__Your assignment__:
Which lines to output? The line containing "Interessenten $\rightarrow$ interne Vergleichbarkeit" and every line after it in the data below, each copied exactly.

*** Entries supplied ***

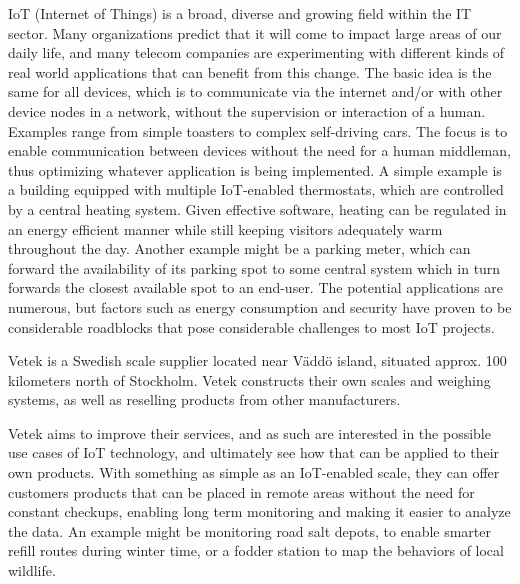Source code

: 






IoT (Internet of Things) is a broad, diverse and growing field within the IT sector. Many organizations predict that it will come to impact large areas of our daily life, and many telecom companies are experimenting with different kinds of real world applications that can benefit from this change. The basic idea is the same for all devices, which is to communicate via the internet and/or with other device nodes in a network, without the supervision or interaction of a human. Examples range from simple toasters to complex self-driving cars.\cite{what_is_iot} The focus is to enable communication between devices without the need for a human middleman, thus optimizing whatever application is being implemented. A simple example is a building equipped with multiple IoT-enabled thermostats, which are controlled by a central heating system. Given effective software, heating can be regulated in an energy efficient manner while still keeping visitors adequately warm throughout the day. Another example might be a parking meter, which can forward the availability of its parking spot to some central system which in turn forwards the closest available spot to an end-user. The potential applications are numerous, but factors such as energy consumption and security have proven to be considerable roadblocks that pose considerable challenges to most IoT projects.

Vetek is a Swedish scale supplier located near Väddö island, situated approx. 100 kilometers north of Stockholm. Vetek constructs their own scales and weighing systems, as well as reselling products from other manufacturers.\cite{vetek} 

Vetek aims to improve their services, and as such are interested in the possible use cases of IoT technology, and ultimately see how that can be applied to their own products. With something as simple as an IoT-enabled scale, they can offer customers products that can be placed in remote areas without the need for constant checkups, enabling long term monitoring and making it easier to analyze the data. An example might be monitoring road salt depots, to enable smarter refill routes during winter time, or a fodder station to map the behaviors of local wildlife.


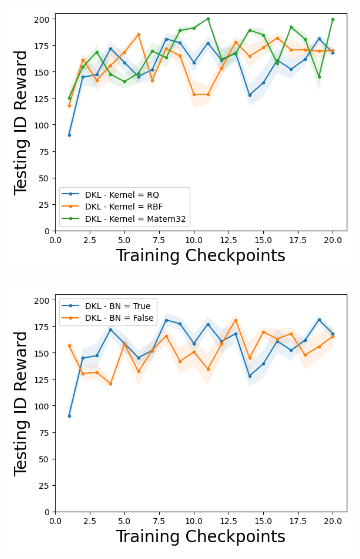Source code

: \begin{figure}
\begin{subfigure}{.245\textwidth}
        \includegraphics[width=\textwidth]{sections/011_icml2022/resources/CartPole-v0-mean_reward_-testing-hyperparameter-kernel-dkl.png}  
    \end{subfigure}
        \begin{subfigure}{.245\textwidth}
        \includegraphics[width=\textwidth]{sections/011_icml2022/resources/CartPole-v0-mean_reward_-testing-hyperparameter-bn-dkl.png}  
    \end{subfigure}
    

\end{figure}
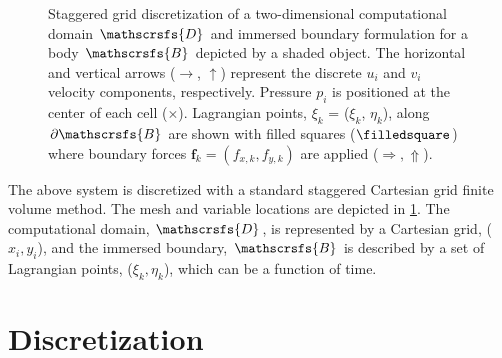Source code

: \documentclass{article}
\numberwithin{equation}{section}
\begin{document}
\begin{figure}[H] %
  \caption{Staggered grid discretization of a two-dimensional computational domain $\mathscrsfs{D}$ and immersed boundary formulation for a body $\mathscrsfs{B}$ depicted by a shaded object. The horizontal and vertical arrows ($\rightarrow$, $\uparrow$) represent the discrete $u_i$ and $v_i$ velocity components, respectively. Pressure $p_i$ is positioned at the center of each cell ($\times$). Lagrangian points, $\xi_k$ = ($\xi_k$, $\eta_k$), along $\partial\mathscrsfs{B}$ are shown with filled squares ($\filledsquare$) where boundary forces $\boldsymbol{f}_k=(f_{x,k},f_{y,k})$ are applied ($\Rightarrow,\Uparrow$).}\label{fig:1}
\end{figure}

The above system is discretized with a standard staggered Cartesian grid finite volume method. The mesh and variable locations are depicted in \cref{fig:1}. The computational domain, $\mathscrsfs{D}$, is represented by a Cartesian grid, ($x_i, y_i$), and the immersed boundary, $\mathscrsfs{B}$ is described by a set of Lagrangian points, ($\xi_k,\eta_k$), which can be a function of time.

\section{Discretization}\label{sec:discretization}
\end{document}
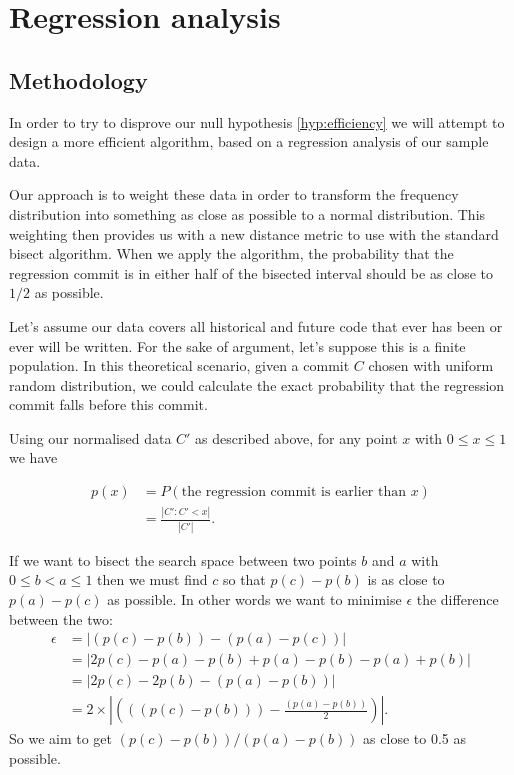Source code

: \documentclass[pdflatex, sn-mathphys, referee]{sn-jnl}%
\theoremstyle{thmstyleone}%
\theoremstyle{thmstyletwo}%
\theoremstyle{thmstylethree}%
\def\setsep{:}
\newcommand{\card}[1]{\left\vert #1 \right\vert}
\theoremstyle{thmstyleone}
\begin{document}
\section{Regression analysis}
\label{section-regression}

\subsection{Methodology}

In order to try to disprove our null hypothesis \ref{hyp:efficiency} we will attempt to design a more efficient algorithm, based on a regression analysis of our sample data.

Our approach is to weight these data in order to transform the frequency distribution into something as close as possible to a normal distribution. This weighting then provides us with a new distance metric to use with the standard bisect algorithm. When we apply the algorithm, the probability that the regression commit is in either half of the bisected interval should be as close to $1/2$ as possible.

Let's assume our data covers all historical and future code that ever has been or ever will be written. For the sake of argument, let's suppose this is a finite population. In this theoretical scenario, given a commit $C$ chosen with uniform random distribution, we could calculate the exact probability that the regression commit falls before this commit.

Using our normalised data $C'$ as described above, for any point $x$ with $0 \le x \le 1$ we have

\begin{align*}
p(x) & = P( \text{the regression commit is earlier than } x) \\
    & = \frac{\card{ C' \setsep C' < x }}{ \card{ C' }} .
\end{align*}

If we want to bisect the search space between two points $b$ and $a$ with $0 \le b < a \le 1$ then we must find $c$ so that $p(c) - p(b)$ is as close to $p(a) - p(c)$ as possible. In other words we want to minimise $\epsilon$ the difference between the two:
\begin{align*}
\epsilon & = \card{(p(c) - p(b)) - (p(a) - p(c))} \\
         & = \card{2p(c) - p(a) - p(b) + p(a) - p(b) - p(a) + p(b)} \\
         & = \card{2p(c) - 2p(b) - (p(a) - p(b))} \\
         & = 2 \times \card{\left(((p(c) - p(b))) - \frac{(p(a) - p(b))}{2} \right)} .
\end{align*}
So we aim to get $(p(c) - p(b)) / (p(a) - p(b))$ as close to 0.5 as possible.
\end{document}
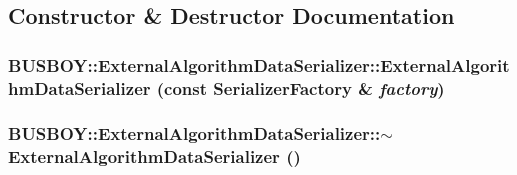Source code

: \subsection{Constructor \& Destructor Documentation}
\hypertarget{classBUSBOY_1_1ExternalAlgorithmDataSerializer_aba63d48d306c9b4c01deb7bbeb3f2895}{
\subsubsection[{ExternalAlgorithmDataSerializer}]{\setlength{\rightskip}{0pt plus 5cm}BUSBOY::ExternalAlgorithmDataSerializer::ExternalAlgorithmDataSerializer (const {\bf SerializerFactory} \& {\em factory})}}
\label{classBUSBOY_1_1ExternalAlgorithmDataSerializer_aba63d48d306c9b4c01deb7bbeb3f2895}
\hypertarget{classBUSBOY_1_1ExternalAlgorithmDataSerializer_aae0a099bb0ce545c1f2d1bd74b710055}{
\subsubsection[{$\sim$ExternalAlgorithmDataSerializer}]{\setlength{\rightskip}{0pt plus 5cm}BUSBOY::ExternalAlgorithmDataSerializer::$\sim$ExternalAlgorithmDataSerializer ()}}
\label{classBUSBOY_1_1ExternalAlgorithmDataSerializer_aae0a099bb0ce545c1f2d1bd74b710055}


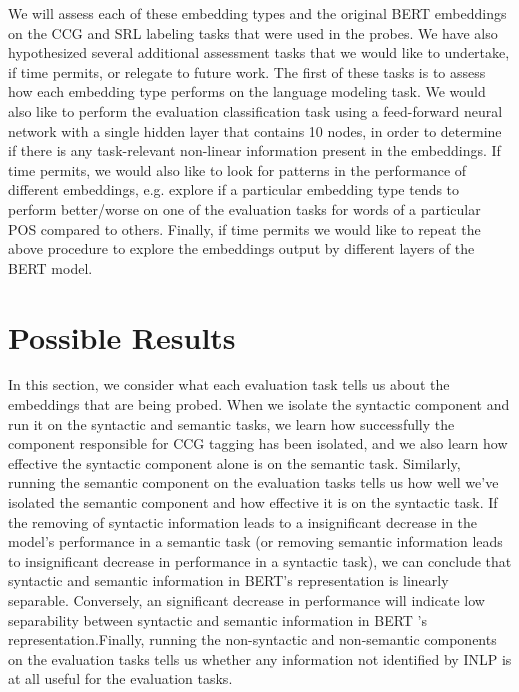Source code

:\documentclass[11pt,a4paper]{article}
\begin{document}
We will assess each of these embedding types and the original BERT embeddings on the CCG and SRL labeling tasks that were used in the probes. We have also hypothesized several additional assessment tasks that we would like to undertake, if time permits, or relegate to future work. The first of these tasks is to assess how each embedding type performs on the language modeling task. We would also like to perform the evaluation classification task using a feed-forward neural network with a single hidden layer that contains 10 nodes, in order to determine if there is any task-relevant non-linear information present in the embeddings. If time permits, we would also like to look for patterns in the performance of different embeddings, e.g. explore if a particular embedding type tends to perform better/worse on one of the evaluation tasks for words of a particular POS compared to others. Finally, if time permits we would like to repeat the above procedure to explore the embeddings output by different layers of the BERT model. 




\section{Possible Results}
\label{sec:result}

In this section, we consider what each evaluation task tells us about the embeddings that are being probed. When we isolate the syntactic component and run it on the syntactic and semantic tasks, we learn how successfully the component responsible for CCG tagging has been isolated, and we also learn how effective the syntactic component alone is on the semantic task. Similarly, running the semantic component on the evaluation tasks tells us how well we've isolated the semantic component and how effective it is on the syntactic task. If the removing of syntactic information leads to a insignificant decrease in the model\rq s performance in a semantic task (or removing semantic information leads to insignificant decrease in performance in a syntactic task), we can conclude that syntactic and semantic information in BERT\rq s representation is linearly separable. Conversely, an significant decrease in performance will indicate low separability between syntactic and semantic information in BERT \rq s representation.Finally, running the non-syntactic and non-semantic components on the evaluation tasks tells us whether any information not identified by INLP is at all useful for the evaluation tasks.
\end{document}
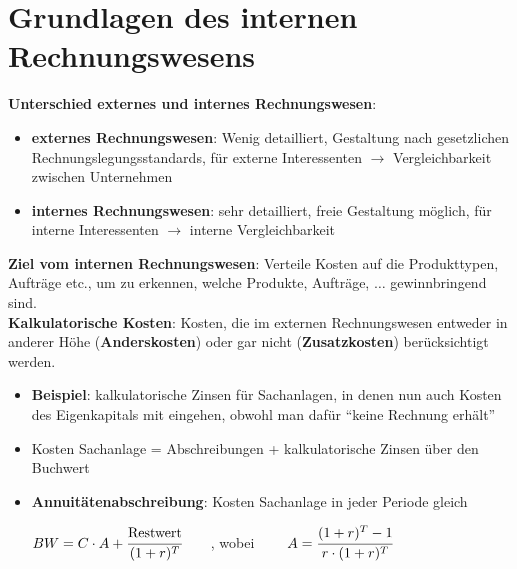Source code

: \section{Grundlagen des internen Rechnungswesens}

\textbf{Unterschied externes und internes Rechnungswesen}:
\begin{itemize}
	\item \textbf{externes Rechnungswesen}: Wenig detailliert, Gestaltung nach gesetzlichen Rechnungslegungsstandards, für externe Interessenten $\rightarrow$ Vergleichbarkeit zwischen Unternehmen
	\item \textbf{internes Rechnungswesen}: sehr detailliert, freie Gestaltung möglich, für interne Interessenten $\rightarrow$ interne Vergleichbarkeit
\end{itemize}

\textbf{Ziel vom internen Rechnungswesen}: Verteile Kosten auf die Produkttypen, Aufträge etc., um zu erkennen, welche Produkte, Aufträge, $\ldots$ gewinnbringend sind.\\

\textbf{Kalkulatorische Kosten}: Kosten, die im externen Rechnungswesen entweder in anderer Höhe (\textbf{Anderskosten}) oder gar nicht (\textbf{Zusatzkosten}) berücksichtigt werden.
\begin{itemize}
	\item \textbf{Beispiel}: kalkulatorische Zinsen für Sachanlagen, in denen nun auch Kosten des Eigenkapitals mit eingehen, obwohl man dafür \enquote{keine Rechnung erhält}
	\item Kosten Sachanlage = Abschreibungen + kalkulatorische Zinsen über den Buchwert
	\item \textbf{Annuitätenabschreibung}: Kosten Sachanlage in jeder Periode gleich
	\begin{tightcenter}
		$BW=C\cdot A+\cfrac{\text{Restwert}}{(1+r)^T}\qquad$, wobei $\qquad A=\cfrac{(1+r)^T-1}{r\cdot (1+r)^T}$
	\end{tightcenter}
\end{itemize}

*** End of Entries supplied ***

__Answer for this exercise__:
	\item \textbf{internes Rechnungswesen}: sehr detailliert, freie Gestaltung möglich, für interne Interessenten $\rightarrow$ interne Vergleichbarkeit
\end{itemize}

\textbf{Ziel vom internen Rechnungswesen}: Verteile Kosten auf die Produkttypen, Aufträge etc., um zu erkennen, welche Produkte, Aufträge, $\ldots$ gewinnbringend sind.\\

\textbf{Kalkulatorische Kosten}: Kosten, die im externen Rechnungswesen entweder in anderer Höhe (\textbf{Anderskosten}) oder gar nicht (\textbf{Zusatzkosten}) berücksichtigt werden.
\begin{itemize}
	\item \textbf{Beispiel}: kalkulatorische Zinsen für Sachanlagen, in denen nun auch Kosten des Eigenkapitals mit eingehen, obwohl man dafür \enquote{keine Rechnung erhält}
	\item Kosten Sachanlage = Abschreibungen + kalkulatorische Zinsen über den Buchwert
	\item \textbf{Annuitätenabschreibung}: Kosten Sachanlage in jeder Periode gleich
	\begin{tightcenter}
		$BW=C\cdot A+\cfrac{\text{Restwert}}{(1+r)^T}\qquad$, wobei $\qquad A=\cfrac{(1+r)^T-1}{r\cdot (1+r)^T}$
	\end{tightcenter}
\end{itemize}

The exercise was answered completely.